シュイーゴからミコンの山に向かっては、上り坂の一本道が延びていました。道の両側に広がっているのは、緑の草が風に揺れる牧場ですが、馬や牛はほとんど見当たりません。シュイーゴに突如現れた砦や、そこから伝わってくる物々しい雰囲気に怯えて、家畜は遠くへ逃げてしまったのです。一本道を騎兵部隊と馬車部隊だけが砂埃を立てて疾走していきます。
やがて、上り坂が緩やかになり、行く手には大きな森が見えてきました。ミコン山脈の麓から中腹までをおおっている、ジャングルのような森林です。森の上には岩肌がむき出しになった峰々がそそり立ち、壁のように東から西へ連なっています。
おおいかぶさってくるようなミコン山脈に、疾風部隊の速度が落ち始めました。行く手に待ち構える困難を想像して、士気が急速に下がり始めたのです。
このものすごい山を無事に登り切ることができるのだろうか? できたとして、その先のミコンの都で本当に戦うことができるんだろうか? 山頂に着く頃には馬も人も疲れ果てているのに違いない。そんな状態でミコンの魔法使いたちと渡り合うことができるのだろうか……? そんな兵士たちの不安が馬たちにも伝わり、走りを鈍らせています。

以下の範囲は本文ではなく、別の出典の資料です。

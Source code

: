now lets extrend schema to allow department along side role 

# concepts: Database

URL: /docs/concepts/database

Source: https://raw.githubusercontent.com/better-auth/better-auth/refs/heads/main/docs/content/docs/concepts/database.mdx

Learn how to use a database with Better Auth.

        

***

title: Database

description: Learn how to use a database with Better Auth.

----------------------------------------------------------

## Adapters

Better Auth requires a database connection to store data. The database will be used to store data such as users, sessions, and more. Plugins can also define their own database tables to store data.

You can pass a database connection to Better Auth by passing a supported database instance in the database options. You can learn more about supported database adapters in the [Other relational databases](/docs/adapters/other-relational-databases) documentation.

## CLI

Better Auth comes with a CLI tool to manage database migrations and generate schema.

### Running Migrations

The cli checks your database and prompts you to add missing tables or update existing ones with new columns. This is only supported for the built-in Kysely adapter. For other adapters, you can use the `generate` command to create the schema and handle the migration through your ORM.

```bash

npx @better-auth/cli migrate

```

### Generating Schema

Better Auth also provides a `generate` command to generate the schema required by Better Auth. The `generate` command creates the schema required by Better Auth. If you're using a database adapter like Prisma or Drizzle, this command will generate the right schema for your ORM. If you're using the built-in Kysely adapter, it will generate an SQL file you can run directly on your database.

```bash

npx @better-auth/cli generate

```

すると、先頭を走っていたセイロスが急に全軍停止を命じました。立ち止まった疾風部隊を振り向き、話し始めます。
「我々はこれより森に突入する。グルに仇なす憎むべき異教徒の総本山は、この森を抜け、険しい山肌を駆け上がり、一番高い山頂まで登り詰めなければ攻めることができない。だが案ずるな。グル神は我々と共にいる。グルは我らに進軍のための道を整備してくれるだろう」
セイロスの声は従っている兵士たち全員にはっきり聞こえていました。彼らが見守る前でセイロスがさっと手を振ると、とたんにその背後で異変が起きます。行く手の一本道が輝き、変化し始めたのです。

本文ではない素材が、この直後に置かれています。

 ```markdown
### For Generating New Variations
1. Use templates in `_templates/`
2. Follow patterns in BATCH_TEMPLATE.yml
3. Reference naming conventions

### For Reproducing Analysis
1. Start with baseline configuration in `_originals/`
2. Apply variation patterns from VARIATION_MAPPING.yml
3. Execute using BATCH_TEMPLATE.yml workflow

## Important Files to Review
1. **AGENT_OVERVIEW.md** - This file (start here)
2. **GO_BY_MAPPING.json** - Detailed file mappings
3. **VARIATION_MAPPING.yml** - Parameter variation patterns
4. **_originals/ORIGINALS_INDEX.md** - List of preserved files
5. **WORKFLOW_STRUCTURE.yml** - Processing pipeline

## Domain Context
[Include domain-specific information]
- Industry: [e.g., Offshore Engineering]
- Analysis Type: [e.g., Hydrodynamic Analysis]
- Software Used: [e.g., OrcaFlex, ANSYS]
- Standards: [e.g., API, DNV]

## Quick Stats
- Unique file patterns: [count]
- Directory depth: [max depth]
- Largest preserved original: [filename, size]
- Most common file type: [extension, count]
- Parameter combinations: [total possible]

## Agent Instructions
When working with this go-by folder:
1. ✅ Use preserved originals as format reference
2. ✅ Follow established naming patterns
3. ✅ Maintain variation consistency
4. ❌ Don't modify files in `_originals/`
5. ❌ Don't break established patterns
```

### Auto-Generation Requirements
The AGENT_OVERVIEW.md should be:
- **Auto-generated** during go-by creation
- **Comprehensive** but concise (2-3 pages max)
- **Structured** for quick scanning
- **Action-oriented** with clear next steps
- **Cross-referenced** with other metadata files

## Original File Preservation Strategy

道は馬車一台がぎりぎり通れる程度の幅しかありませんでした。騎兵ならば自分の替え馬を並べて走るのがやっとです。それが輝きと共にみるみる幅を広げ、馬車二台が併走できるほどの広さになっていきます。騎兵ならば四人が替え馬と共に駆けることができます。
さらに、その道が灰色の石畳で舗装されていったので、兵士たちは驚きの声をあげました。彼らの目の前から森の入り口まで、街道のように立派な道があっというまに完成します。
呆然とする疾風部隊へ、セイロスは話し続けました。
「この道は我々が行く先へ延びていく。無論、ミコンの都に至るまで、とぎれることなくこの道が続くのだ。森も岩も高い頂も、何一つ我々の障害とはならない。恐れるな、諸君。大陸で最も素早く最も勇猛な疾風部隊の実力を、異教徒の総本山に思い知らせてやるのだ」
とたんに、きらり、と一番高い頂で何かが光りました。それが彼らのめざすミコンの都なのだと悟って、兵士たちは急に勢いづきました。彼らの前には、いかにも走りやすそうな石畳の道が、まっすぐに延びています。その軍路は、あのミコンの都まで続くのです。
おぉぉぉぉ!!!!
疾風部隊の兵士は馬の上で鬨(とき)の声を上げました。握った拳を空に突き上げて口々に言います。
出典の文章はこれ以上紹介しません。